Throughout the week, Mr. Scott could be seen engaged in shuttle diplomacy, one of the only visible links between Mr. Rubio and the Republican conferees who gathered behind closed doors to hammer out the tax deal.

"No one raised a hand of support for the Rubio position besides myself," Mr. Scott said in describing the meetings with tax negotiators.

"Trickle-down economics works," Mr. Scott said, agreeing that policies that help corporations also create an environment that encourages wage growth and job creation. "The challenge is it takes too long," he said in explaining that a child tax credit that was more available to lower-income people would have more immediate effects.

On Wednesday afternoon, Mr. Rubio and Mr. Scott left a meeting with Senate Majority Leader Mitch McConnell. Mr. Rubio had just finished telling Mr. McConnell that he would vote no on the GOP tax bill.

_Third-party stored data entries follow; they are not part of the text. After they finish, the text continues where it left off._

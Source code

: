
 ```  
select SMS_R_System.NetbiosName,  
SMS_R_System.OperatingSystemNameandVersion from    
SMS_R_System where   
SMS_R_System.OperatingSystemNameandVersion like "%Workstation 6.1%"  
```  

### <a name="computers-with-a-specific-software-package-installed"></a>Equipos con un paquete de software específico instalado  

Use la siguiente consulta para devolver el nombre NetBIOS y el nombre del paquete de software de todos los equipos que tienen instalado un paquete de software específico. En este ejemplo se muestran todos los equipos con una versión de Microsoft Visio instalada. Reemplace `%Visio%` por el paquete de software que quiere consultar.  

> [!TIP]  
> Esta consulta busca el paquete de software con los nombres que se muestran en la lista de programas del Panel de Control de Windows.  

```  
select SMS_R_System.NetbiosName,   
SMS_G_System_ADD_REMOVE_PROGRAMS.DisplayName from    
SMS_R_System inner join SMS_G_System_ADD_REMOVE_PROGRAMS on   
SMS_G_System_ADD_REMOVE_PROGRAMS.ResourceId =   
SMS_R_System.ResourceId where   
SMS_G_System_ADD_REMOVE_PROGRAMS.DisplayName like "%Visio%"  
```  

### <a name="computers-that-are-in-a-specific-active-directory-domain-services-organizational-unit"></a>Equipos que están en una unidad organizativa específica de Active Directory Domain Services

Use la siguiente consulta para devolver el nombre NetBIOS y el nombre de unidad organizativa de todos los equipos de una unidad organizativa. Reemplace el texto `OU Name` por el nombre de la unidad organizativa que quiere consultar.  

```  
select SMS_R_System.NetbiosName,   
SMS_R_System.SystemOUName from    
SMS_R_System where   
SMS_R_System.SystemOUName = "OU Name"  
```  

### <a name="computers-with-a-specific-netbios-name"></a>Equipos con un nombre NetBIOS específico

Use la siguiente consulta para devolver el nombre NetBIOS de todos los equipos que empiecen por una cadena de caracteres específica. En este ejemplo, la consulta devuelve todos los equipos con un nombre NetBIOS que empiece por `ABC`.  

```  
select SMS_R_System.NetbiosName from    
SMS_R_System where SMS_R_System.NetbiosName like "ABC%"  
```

Republican negotiators had made room for a lower top individual tax rate and a faster cut in the corporate-tax rate, but initially gave no ground to Mr. Rubio. Activists and outside groups began to wonder why the onetime GOP presidential contender didn't get his demands met while lower-profile lawmakers, like Sen. Ron Johnson (R., Wis.), did earlier in the month On Dec. 2, Mr. Johnson won a compromise that directed an additional $114 billion for partnerships, sole proprietorships, and other "pass-through" businesses by threatening to vote against the tax bill.

"Tax negotiators didn't have much trouble finding a way to lower the top tax bracket and to start the corporate tax cut a year early," Mr. Rubio complained on Twitter. If they could do that, he argued, they ought to be able to find a way to expand the child tax credit.

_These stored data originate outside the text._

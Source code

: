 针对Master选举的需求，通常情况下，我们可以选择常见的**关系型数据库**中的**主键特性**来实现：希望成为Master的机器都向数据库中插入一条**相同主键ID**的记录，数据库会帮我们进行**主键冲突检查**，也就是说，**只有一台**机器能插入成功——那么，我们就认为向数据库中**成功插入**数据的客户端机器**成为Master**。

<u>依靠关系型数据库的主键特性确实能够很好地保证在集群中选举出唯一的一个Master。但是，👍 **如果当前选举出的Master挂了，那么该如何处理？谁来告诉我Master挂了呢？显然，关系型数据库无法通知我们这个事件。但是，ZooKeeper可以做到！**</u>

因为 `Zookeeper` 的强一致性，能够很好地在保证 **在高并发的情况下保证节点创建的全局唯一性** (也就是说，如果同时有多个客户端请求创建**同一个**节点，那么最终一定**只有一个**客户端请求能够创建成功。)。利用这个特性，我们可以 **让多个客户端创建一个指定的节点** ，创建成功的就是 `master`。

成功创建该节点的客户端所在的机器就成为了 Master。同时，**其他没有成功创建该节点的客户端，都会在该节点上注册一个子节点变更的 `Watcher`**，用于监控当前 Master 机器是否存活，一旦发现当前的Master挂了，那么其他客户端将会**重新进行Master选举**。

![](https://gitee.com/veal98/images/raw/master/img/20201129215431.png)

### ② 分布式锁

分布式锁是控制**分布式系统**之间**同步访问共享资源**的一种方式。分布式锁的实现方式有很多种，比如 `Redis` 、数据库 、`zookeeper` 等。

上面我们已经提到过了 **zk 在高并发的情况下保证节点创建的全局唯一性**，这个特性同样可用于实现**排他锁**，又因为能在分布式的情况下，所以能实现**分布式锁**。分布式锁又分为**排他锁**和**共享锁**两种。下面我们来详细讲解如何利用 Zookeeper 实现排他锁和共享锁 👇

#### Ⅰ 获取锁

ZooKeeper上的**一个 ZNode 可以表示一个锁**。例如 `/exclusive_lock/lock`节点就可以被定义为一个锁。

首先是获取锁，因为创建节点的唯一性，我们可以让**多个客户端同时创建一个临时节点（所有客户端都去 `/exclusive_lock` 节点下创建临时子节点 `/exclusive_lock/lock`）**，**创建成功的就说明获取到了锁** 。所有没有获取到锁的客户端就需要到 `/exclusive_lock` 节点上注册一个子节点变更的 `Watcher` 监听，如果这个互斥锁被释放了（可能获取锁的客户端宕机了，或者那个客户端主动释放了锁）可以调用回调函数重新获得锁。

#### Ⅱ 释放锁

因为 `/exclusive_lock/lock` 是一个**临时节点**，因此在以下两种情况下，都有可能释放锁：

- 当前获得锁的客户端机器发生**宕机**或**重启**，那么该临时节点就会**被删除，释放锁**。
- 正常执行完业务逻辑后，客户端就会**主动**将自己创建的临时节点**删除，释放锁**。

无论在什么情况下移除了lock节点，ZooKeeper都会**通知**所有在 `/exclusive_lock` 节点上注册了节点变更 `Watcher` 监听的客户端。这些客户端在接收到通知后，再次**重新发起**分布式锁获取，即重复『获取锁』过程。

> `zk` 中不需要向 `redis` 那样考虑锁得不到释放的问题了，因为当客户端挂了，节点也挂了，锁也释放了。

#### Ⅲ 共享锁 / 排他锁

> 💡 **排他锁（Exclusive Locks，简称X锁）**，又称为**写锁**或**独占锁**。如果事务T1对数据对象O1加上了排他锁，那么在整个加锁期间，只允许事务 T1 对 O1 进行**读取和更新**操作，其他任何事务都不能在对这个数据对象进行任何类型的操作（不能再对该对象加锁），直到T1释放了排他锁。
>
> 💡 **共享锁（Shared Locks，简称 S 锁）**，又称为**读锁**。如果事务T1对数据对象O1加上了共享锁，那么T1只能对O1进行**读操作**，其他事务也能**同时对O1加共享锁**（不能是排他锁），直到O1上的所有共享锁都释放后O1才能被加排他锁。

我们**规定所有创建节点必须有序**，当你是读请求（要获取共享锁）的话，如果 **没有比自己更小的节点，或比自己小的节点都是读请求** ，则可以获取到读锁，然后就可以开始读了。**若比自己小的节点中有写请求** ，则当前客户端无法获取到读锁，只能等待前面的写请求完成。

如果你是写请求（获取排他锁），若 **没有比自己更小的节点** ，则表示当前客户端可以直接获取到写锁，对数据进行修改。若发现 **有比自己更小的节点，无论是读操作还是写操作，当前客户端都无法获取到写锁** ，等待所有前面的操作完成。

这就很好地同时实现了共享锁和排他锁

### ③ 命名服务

Mr. Rubio was under intense pressure himself.

Mr. Rubio, along with Sen. Mike Lee (R., Utah), advanced an amendment to win better terms for the child credit but was soundly defeated. The lesson: His best leverage was a threat to vote no, as Mr. Johnson did.

Mr. Lee shifted his position to undecided, giving Mr. Rubio more leverage. Mr. McConnell called House Speaker Paul Ryan (R., Wis.) to say that unless the refundable portion of the child tax credit increased to $1400 from $1100, he didn't have the votes to pass the bill, according to a Republican familiar with the conversation.

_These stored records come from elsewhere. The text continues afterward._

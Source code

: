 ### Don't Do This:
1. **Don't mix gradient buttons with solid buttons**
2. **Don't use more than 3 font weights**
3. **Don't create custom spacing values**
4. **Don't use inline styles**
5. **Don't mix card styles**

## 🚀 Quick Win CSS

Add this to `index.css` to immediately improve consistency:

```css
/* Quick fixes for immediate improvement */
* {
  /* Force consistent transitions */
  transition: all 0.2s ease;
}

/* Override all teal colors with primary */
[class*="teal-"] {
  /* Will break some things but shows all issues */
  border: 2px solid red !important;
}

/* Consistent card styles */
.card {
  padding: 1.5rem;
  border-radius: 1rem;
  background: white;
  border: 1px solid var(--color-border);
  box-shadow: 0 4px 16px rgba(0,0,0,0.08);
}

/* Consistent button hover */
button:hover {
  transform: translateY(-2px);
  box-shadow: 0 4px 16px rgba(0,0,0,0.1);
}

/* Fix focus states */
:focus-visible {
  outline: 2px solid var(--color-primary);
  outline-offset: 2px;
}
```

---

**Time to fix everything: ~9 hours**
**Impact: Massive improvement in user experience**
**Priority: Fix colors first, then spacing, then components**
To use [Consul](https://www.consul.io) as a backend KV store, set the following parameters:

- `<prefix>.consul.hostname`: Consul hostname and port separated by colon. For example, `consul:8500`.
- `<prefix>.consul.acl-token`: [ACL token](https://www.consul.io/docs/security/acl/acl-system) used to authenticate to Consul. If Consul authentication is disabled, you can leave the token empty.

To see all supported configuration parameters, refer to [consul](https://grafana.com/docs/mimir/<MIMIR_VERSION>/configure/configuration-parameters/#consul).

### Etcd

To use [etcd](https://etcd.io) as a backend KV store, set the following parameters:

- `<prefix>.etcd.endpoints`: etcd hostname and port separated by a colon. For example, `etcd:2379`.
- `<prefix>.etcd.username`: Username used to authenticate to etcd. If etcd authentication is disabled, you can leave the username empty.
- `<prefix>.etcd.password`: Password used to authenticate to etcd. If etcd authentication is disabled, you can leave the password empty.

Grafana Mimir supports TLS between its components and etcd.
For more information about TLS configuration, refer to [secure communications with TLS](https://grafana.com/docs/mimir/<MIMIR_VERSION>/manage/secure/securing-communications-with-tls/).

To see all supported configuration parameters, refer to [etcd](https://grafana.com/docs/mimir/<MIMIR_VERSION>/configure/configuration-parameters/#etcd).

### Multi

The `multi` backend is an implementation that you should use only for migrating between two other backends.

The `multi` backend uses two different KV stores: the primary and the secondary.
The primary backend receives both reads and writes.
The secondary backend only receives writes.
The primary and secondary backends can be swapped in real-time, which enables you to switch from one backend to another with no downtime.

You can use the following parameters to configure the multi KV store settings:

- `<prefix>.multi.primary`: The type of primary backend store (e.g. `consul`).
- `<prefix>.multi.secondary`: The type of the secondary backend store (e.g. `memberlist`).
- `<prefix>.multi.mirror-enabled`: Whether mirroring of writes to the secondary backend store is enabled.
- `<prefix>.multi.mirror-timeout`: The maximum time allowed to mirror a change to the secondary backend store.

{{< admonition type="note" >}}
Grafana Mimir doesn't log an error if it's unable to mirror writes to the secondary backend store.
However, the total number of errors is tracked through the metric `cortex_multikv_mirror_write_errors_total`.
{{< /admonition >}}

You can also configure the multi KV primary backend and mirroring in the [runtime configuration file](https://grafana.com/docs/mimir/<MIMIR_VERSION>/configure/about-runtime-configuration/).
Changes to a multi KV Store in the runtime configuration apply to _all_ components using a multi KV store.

Spokespeople for Messrs. McConnell and Ryan declined to comment.

Later Friday, another wavering Republican senator, Bob Corker of Tennessee, said he would vote for the bill too. He had been concerned the new tax bill would add to deficits. He didn't say why he changed his view and decided to vote for the bill, but with his support, passage now looks close to certain.